** Supplied data follows **

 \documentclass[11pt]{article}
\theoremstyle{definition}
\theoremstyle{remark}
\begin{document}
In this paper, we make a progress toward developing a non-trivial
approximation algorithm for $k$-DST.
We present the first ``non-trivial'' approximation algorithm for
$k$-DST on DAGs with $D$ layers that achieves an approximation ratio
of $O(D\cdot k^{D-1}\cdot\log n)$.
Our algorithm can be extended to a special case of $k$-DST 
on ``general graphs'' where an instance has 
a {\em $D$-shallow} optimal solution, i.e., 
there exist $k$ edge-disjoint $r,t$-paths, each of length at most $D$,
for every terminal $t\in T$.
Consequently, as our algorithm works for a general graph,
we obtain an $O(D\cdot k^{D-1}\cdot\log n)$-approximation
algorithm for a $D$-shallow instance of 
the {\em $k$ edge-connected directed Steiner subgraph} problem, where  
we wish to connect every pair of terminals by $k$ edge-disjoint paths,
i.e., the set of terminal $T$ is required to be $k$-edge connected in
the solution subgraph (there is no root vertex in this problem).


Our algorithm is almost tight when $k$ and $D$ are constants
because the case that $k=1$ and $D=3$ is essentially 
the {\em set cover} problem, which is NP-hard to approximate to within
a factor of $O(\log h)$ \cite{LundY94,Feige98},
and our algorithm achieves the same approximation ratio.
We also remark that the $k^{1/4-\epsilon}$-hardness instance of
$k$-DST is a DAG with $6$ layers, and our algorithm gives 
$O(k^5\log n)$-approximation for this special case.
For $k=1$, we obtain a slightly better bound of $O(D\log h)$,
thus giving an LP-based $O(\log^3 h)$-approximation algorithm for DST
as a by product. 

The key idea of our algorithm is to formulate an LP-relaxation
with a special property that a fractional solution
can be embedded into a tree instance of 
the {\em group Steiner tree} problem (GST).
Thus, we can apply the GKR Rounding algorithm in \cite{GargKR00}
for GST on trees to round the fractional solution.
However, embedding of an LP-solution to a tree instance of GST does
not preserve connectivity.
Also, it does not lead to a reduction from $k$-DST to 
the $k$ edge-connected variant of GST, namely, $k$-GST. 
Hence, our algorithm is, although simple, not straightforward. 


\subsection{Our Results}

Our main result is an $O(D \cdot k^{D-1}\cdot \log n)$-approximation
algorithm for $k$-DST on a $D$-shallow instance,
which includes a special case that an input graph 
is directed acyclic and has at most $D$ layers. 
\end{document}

** End of Supplied data **

Directions> For every line above that holds the word "does", report the whole line.

Reply>
However, embedding of an LP-solution to a tree instance of GST does
Also, it does not lead to a reduction from $k$-DST to 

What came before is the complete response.